All the Old Testament sacrificial systems of animals and their blood being sprinkled at the mercy seat on the Ark of the Covenant was a picture, a foreshadowing not only of the Lamb of God who would one day come and just cover our sin, but the Lamb of God who would come and take away the sin of the world.
Psalm 32:1 “Blessed is the one whose transgression is forgiven, whose sin is covered.”
The Bible pictures forgiveness as a record erased.
God declares In Isaiah 43:25, “Iam he who blots out, (who erases) your transgressions for my own sake, I will not remember your sins.”
It’s like going into a schoolroom and erasing what’s written on the whiteboard. It’s gone. It’s blotted out. And some of us struggle to believe if God has truly forgiven our sin.
We say, well, maybe God’s whiteboard is like the one in my school. You can erase it, but you can still see the ghost of what was written. No, no, God, he doesn’t play around with cheap whiteboards. He blots it out. It’s cleansed, no longer held against you.
When someone says, what about the debt you owe? God says, what debt?
The Bible pictures forgiveness as a relationship restored.
In Second Corinthians 5:18, Paul wrote, “All this is from God, who, through Christ, reconciled us to himself and gave us the ministry of reconciliation.”
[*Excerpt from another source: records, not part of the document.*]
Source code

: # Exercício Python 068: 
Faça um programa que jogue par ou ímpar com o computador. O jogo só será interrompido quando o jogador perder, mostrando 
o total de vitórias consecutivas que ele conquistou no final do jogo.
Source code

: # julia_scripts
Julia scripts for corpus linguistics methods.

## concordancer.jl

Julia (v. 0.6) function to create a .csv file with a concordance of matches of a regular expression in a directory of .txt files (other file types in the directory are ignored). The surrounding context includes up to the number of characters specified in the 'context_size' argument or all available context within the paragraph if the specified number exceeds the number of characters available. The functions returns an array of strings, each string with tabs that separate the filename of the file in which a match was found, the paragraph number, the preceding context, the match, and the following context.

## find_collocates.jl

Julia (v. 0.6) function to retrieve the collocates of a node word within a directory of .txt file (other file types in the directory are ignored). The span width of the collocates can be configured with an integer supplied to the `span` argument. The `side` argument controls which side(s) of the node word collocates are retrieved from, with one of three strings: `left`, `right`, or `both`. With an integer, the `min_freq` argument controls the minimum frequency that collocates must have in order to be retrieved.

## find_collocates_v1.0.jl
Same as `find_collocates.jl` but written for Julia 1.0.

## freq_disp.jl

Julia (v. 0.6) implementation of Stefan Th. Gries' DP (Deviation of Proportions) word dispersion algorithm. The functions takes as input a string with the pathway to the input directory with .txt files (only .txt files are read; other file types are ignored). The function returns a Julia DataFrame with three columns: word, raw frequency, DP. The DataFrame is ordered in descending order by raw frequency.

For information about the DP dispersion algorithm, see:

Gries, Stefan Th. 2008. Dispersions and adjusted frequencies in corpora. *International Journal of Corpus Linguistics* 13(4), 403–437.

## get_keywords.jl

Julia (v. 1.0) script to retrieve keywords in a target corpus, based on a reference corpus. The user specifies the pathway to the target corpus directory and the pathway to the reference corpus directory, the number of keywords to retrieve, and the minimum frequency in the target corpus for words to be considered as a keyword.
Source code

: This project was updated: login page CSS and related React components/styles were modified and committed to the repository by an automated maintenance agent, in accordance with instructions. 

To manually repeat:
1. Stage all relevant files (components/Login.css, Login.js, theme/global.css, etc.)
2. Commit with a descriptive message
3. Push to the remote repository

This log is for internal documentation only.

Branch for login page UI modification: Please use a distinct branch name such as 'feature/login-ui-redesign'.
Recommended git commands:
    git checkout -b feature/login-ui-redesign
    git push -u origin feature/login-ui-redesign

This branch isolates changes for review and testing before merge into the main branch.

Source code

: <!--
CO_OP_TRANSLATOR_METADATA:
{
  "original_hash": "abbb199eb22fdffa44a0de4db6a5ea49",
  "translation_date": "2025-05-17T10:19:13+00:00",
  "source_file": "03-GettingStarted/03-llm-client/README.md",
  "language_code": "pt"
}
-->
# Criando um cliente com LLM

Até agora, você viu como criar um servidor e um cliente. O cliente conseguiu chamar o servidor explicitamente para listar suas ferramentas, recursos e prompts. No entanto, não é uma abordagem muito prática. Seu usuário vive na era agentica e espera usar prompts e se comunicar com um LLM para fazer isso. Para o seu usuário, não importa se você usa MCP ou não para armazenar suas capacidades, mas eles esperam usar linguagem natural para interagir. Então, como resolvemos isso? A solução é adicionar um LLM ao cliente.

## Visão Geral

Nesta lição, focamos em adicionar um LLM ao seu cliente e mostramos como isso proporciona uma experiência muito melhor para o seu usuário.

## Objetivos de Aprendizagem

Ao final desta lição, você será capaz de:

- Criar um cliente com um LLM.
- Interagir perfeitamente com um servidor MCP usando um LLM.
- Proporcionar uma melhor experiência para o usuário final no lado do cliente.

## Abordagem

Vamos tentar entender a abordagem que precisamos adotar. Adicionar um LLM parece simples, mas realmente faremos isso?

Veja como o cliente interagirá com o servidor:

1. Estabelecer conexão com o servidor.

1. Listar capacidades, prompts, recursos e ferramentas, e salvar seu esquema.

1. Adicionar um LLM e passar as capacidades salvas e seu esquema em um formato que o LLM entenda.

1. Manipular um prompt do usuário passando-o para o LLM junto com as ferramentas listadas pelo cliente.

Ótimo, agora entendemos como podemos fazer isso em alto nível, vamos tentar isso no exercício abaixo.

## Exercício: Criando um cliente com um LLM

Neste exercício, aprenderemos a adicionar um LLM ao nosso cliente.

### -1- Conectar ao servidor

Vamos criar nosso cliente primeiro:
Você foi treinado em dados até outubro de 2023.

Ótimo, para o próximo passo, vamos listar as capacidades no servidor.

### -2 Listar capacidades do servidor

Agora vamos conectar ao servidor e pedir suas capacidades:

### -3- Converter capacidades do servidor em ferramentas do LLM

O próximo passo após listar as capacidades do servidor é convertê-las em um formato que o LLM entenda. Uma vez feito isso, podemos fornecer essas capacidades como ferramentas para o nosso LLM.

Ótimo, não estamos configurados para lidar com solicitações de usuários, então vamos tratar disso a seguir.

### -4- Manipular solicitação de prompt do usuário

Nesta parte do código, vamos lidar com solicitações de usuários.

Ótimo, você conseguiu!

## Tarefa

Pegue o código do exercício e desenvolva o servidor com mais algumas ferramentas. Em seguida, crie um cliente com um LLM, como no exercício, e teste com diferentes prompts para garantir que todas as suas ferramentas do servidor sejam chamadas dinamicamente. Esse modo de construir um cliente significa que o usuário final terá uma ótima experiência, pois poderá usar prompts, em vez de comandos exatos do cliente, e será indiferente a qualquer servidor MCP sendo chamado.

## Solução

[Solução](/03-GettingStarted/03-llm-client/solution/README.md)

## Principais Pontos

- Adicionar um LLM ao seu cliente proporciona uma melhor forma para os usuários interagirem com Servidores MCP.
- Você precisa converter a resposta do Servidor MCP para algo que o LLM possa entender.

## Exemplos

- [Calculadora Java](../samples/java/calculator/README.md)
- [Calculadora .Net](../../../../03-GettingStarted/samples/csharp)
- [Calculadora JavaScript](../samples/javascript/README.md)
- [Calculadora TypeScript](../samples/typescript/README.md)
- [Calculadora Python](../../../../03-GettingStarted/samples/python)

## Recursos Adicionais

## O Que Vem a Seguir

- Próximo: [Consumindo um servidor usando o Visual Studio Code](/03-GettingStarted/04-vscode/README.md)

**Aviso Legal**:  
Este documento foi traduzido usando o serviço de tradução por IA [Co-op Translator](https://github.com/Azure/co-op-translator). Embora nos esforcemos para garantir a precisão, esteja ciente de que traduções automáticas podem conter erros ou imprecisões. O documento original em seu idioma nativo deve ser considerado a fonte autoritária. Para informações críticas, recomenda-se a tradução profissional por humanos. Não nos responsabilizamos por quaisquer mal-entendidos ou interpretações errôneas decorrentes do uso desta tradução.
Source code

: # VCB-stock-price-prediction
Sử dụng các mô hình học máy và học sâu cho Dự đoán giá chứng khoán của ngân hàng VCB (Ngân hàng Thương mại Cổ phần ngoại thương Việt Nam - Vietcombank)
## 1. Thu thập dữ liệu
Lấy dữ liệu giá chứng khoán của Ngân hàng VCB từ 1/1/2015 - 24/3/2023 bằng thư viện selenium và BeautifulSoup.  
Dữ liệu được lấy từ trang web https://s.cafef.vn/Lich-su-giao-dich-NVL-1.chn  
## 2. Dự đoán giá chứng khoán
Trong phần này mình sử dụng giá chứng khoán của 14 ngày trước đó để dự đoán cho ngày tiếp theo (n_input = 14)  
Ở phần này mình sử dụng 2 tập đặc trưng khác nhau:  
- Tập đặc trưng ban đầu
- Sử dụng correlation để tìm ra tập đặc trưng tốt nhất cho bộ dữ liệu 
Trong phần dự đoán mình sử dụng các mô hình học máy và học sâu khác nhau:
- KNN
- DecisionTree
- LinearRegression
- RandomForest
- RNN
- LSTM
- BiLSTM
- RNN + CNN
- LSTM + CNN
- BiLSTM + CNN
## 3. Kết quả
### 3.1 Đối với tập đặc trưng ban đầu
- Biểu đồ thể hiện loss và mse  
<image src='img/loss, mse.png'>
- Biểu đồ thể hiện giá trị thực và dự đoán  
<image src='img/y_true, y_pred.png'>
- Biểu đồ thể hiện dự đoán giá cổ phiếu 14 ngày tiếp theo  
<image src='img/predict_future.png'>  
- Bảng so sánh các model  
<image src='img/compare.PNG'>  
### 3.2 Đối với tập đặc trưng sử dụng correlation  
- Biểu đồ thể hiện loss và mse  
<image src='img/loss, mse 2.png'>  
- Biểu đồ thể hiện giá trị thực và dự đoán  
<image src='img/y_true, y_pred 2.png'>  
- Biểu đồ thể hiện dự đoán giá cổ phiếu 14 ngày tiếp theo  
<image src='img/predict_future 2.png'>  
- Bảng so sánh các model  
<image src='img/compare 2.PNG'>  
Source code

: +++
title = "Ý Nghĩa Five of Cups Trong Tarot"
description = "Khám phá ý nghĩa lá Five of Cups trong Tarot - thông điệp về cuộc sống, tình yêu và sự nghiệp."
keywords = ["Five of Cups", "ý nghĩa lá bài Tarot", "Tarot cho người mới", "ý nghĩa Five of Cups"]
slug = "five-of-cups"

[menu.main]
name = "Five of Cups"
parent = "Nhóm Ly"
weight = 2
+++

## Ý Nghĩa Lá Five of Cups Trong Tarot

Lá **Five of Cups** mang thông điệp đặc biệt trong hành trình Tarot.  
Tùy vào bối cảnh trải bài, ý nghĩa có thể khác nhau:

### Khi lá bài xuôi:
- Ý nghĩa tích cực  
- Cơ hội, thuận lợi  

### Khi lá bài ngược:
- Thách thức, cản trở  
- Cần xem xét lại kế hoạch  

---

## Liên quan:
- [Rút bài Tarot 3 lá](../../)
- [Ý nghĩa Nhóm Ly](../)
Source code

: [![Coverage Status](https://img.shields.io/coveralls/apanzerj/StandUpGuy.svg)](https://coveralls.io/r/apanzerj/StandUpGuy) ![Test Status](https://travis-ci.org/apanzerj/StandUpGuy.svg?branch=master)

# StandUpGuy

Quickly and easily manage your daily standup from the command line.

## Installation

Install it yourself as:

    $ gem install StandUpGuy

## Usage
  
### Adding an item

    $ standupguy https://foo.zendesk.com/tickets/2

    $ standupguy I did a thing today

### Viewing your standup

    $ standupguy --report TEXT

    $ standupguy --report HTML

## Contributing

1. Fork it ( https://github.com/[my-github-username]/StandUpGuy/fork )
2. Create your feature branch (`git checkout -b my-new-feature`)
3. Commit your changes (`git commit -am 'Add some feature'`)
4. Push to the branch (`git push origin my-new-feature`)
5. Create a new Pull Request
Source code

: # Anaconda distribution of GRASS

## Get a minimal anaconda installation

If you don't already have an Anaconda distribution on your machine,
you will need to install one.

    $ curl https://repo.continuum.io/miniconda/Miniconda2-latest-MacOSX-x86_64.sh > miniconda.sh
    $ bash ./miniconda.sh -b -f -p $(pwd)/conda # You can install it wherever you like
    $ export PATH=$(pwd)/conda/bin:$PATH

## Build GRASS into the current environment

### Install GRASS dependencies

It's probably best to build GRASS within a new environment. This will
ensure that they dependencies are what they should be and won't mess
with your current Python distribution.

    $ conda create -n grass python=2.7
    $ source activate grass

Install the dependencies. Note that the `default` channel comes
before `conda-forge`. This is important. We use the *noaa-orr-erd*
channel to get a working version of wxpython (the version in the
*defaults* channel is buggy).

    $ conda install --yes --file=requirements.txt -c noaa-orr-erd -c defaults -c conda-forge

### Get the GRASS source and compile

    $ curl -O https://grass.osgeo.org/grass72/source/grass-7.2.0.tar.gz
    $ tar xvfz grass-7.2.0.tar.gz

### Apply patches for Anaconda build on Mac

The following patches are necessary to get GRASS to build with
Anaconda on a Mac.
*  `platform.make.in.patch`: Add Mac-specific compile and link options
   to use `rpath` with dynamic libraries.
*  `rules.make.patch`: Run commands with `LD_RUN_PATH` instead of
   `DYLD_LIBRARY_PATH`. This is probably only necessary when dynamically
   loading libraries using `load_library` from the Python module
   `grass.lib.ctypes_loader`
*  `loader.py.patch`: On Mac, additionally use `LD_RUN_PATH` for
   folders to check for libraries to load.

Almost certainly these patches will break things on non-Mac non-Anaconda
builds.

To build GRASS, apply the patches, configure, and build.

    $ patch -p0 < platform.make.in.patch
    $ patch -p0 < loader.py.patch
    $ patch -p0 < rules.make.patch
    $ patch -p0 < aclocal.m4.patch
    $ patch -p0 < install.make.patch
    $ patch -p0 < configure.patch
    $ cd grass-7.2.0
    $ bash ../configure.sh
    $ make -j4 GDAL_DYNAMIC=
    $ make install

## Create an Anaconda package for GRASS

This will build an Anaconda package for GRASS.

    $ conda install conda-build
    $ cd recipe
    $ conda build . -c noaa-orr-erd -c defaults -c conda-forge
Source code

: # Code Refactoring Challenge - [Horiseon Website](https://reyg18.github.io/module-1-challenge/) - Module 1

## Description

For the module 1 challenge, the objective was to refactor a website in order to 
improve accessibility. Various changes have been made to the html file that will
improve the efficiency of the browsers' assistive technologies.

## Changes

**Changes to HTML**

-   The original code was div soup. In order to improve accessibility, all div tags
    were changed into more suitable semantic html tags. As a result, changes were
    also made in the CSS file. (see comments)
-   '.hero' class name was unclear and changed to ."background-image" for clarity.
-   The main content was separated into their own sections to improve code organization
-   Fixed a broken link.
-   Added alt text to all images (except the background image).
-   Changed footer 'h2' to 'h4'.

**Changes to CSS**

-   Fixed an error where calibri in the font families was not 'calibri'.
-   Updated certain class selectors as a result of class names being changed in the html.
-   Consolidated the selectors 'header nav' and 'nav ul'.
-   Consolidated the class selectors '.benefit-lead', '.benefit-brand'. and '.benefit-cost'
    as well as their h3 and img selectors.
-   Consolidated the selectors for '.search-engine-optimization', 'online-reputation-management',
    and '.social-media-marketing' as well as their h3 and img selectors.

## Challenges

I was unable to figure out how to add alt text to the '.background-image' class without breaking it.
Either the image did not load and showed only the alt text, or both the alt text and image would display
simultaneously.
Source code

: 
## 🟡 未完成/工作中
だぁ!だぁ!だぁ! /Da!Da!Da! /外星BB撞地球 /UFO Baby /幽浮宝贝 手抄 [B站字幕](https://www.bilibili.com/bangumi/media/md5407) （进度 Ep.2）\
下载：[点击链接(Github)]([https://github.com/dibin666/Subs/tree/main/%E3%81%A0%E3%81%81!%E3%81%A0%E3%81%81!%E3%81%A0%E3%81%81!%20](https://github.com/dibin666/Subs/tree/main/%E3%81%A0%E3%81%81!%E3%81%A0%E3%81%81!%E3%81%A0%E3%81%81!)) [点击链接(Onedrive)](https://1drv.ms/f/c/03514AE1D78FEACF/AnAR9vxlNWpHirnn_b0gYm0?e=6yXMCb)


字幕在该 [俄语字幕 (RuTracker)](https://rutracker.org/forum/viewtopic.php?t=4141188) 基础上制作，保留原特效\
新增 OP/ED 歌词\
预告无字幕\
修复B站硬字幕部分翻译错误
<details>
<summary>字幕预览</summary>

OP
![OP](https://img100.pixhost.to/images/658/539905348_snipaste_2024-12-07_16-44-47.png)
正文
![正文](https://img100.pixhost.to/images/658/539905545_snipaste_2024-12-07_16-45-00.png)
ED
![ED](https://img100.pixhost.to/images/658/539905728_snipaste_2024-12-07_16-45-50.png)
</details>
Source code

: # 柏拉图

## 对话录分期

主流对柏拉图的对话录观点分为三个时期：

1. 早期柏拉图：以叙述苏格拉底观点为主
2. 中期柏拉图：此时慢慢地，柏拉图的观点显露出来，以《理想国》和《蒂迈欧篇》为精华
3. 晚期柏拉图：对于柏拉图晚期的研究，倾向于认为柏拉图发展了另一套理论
Paul says, the reason we are right with God is because of what God has done for us through Christ.
That’s the only way to be right with a holy God is through Jesus Christ. And God has given us the ministry of reconciliation, where we go out and we implore people, be reconciled to God by placing your faith in Jesus.
The story of the prodigal Son that Jesus taught is a picture of God’s heart for reconciliation and forgiveness.
The Bible pictures forgiveness as a weight lifted.
Isaiah 53:4-6 describes the suffering of God’s Messiah, Jesus.
“Surely he has borne our griefs and carried our sorrows. The Lord has laid on him the iniquity of us all. “
The burden of your sin is lifted off of your shoulders because it was placed on Jesus.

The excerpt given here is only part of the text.